When I checked on it the next day to see if fermentation was occurring, I found a huge mess. Apparently the fermentation was so vigorous that juice and sediment bubbled out of the airlock, splattering all over the place. I took a little taste to see if there was any sugar left. It still tasted sweet, so I racked the cider into plastic soda bottles, and put them back to carbonate.
The next day the soda bottles were hard and swollen. The fermentation had not slowed at all, and the soda bottles had become high-pressure carbon dioxide bombs. The pressure was so high that the plastic bottles had deformed and stretched, so much so that the bottoms were pushed out and they couldn't stand up on the counter. I immediately threw the bottles into the refrigerator to kill the fermentation, and spent the next few days slowly releasing the pressure a little bit at a time.
Once I was convinced the bottles wouldn't explode when opened, I cautiously opened one in the sink. Psssssssssh! It bubbled and bubbled and bubbled. The carbon dioxide concentration in the liquid must have been at the maximum saturation. Once the effervescence calmed down a little bit, I took a test sip. Ugh.....It tasted like a permanent marker. The yeast had used up every last molecule of sugar in the juice, leaving behind a pretty terrible tasting, yet super-carbonated beverage. Too bad.

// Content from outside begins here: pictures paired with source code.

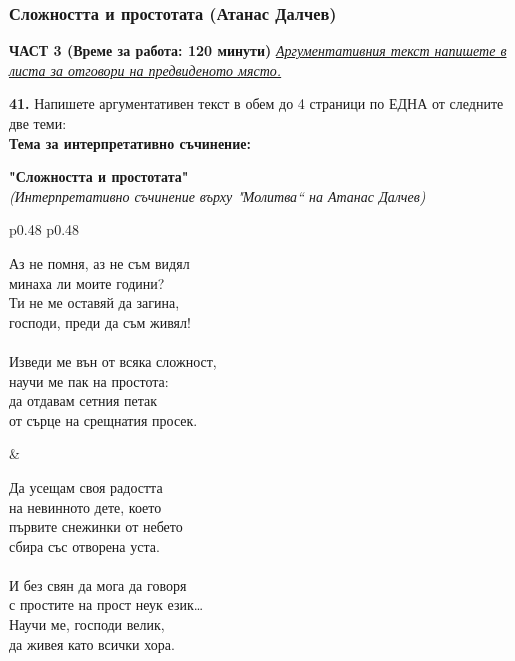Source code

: \documentclass[12pt,a4paper]{article}
\begin{document}
\subsubsection{Сложността и простотата (Атанас Далчев)}
\vspace{0.5cm}
\begin{center}
\textbf{ЧАСТ 3 (Време за работа: 120 минути)}
\vspace{0.2cm}
{\textit{\underline{Аргументативния текст напишете в листа за отговори на предвиденото място.}}}
\vspace{0.1cm}
\end{center}
\textbf{41.} Напишете аргументативен текст в обем до 4 страници по ЕДНА от следните две теми:
\\
\vspace{0.2cm}
\textbf{Тема за интерпретативно съчинение:}
\vspace{0.1cm}
\begin{center}
\textbf{"Сложността и простотата"}
\\
\textit{(Интерпретативно съчинение върху "Молитва“ на Атанас Далчев)}
\end{center}
\begin{tabular}{p{0.48\textwidth} p{0.48\textwidth}}
\begin{minipage}[t]{\linewidth}
Аз не помня, аз не съм видял\\
минаха ли моите години?\\
Ти не ме оставяй да загина,\\
господи, преди да съм живял!\\
\\
Изведи ме вън от всяка сложност,\\
научи ме пак на простота:\\
да отдавам сетния петак\\
от сърце на срещнатия просек.\\
\end{minipage}
&
\begin{minipage}[t]{\linewidth}
Да усещам своя радостта\\
на невинното дете, което\\
първите снежинки от небето\\
сбира със отворена уста.\\
\\
И без свян да мога да говоря\\
с простите на прост неук език…\\
Научи ме, господи велик,\\
да живея като всички хора.\\
\end{minipage}
\end{tabular}
\end{document}
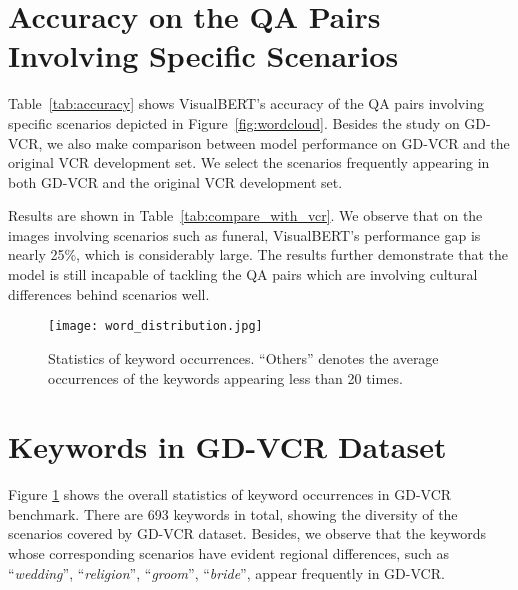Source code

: \documentclass[11pt]{article}
\begin{document}
\section{Accuracy on the QA Pairs Involving Specific Scenarios}
\label{appendix:detailed_accuracy}
Table~\ref{tab:accuracy} shows VisualBERT's accuracy of the QA pairs involving specific scenarios depicted in Figure~\ref{fig:wordcloud}. Besides the study on GD-VCR, we also make comparison between model performance on GD-VCR and the original VCR development set. We select the scenarios frequently appearing in both GD-VCR and the original VCR development set. 

Results are shown in Table~\ref{tab:compare_with_vcr}. We observe that on the images involving scenarios such as funeral, VisualBERT's performance gap is nearly 25\%, which is considerably large. The results further demonstrate that the model is still incapable of tackling the QA pairs which are involving cultural differences behind scenarios well. 

\begin{figure}[t]
    \centering
    \texttt{[image: word\_distribution.jpg]}
    \caption{Statistics of keyword occurrences. ``Others'' denotes the average occurrences of the keywords appearing less than 20 times.}
    \label{fig:keyword_occurrences}
\end{figure}

\begin{table}[t]
\centering
{}
\caption{Accuracy (\%) on the images involving the same scenarios from the original VCR dataset and non-Western regions from GD-VCR dataset, respectively.}
    \label{tab:compare_with_vcr}
\end{table}

\section{Keywords in GD-VCR Dataset}
Figure \ref{fig:keyword_occurrences} shows the overall statistics of keyword occurrences in GD-VCR benchmark. There are 693 keywords in total, showing the diversity of the scenarios covered by GD-VCR dataset. Besides, we observe that the keywords whose corresponding scenarios have evident regional differences, such as ``\textit{wedding}'', ``\textit{religion}'', ``\textit{groom}'', ``\textit{bride}'', appear frequently in GD-VCR.  
\end{document}
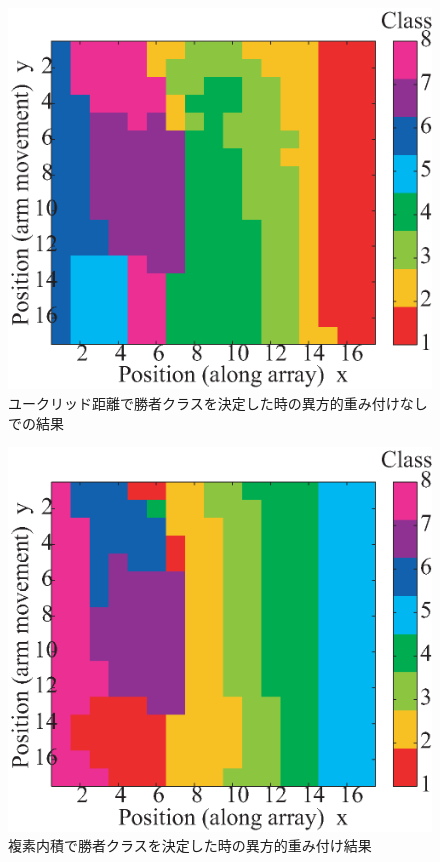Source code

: ﻿\documentclass[12pt,oneside]{jsbook}
\begin{document}
\begin{figure}[btp]
\includegraphics[width =\hsize ]{SOM_mine6_02005_e_raw.eps}
\caption{ユークリッド距離で勝者クラスを決定した時の異方的重み付けなしでの結果}
\label{iso-e}
\end{figure}

\begin{figure}[btp]
\includegraphics[width =\hsize ]{SOM_mine6_02005_i_wsqrt.eps}
\caption{複素内積で勝者クラスを決定した時の異方的重み付け結果}
\label{aniso-i}
\end{figure}
\end{document}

So what went wrong? My theory is that there were lots of wild yeasts and other microorganisms on the skins of the pears, and I probably could have made a cider without adding any yeast at all. Adding the champagne yeast to the already inoculated juice created a situation where there was a lot of yeast competing for relatively little sugar, and a microbial feeding frenzy ensued. The end result was the driest, worst tasting, most carbonated, and most alcoholic brew I have ever tasted or hope to see again. If I ever make cider this way again, I will either take great pains to carefully wash all the fruit before pressing to remove the wild yeasts, or will just let the wild yeasts do the work and not add any of my own. I'll probably just eat the pears instead of juicing them, and let St. Arnold take care of the brewing.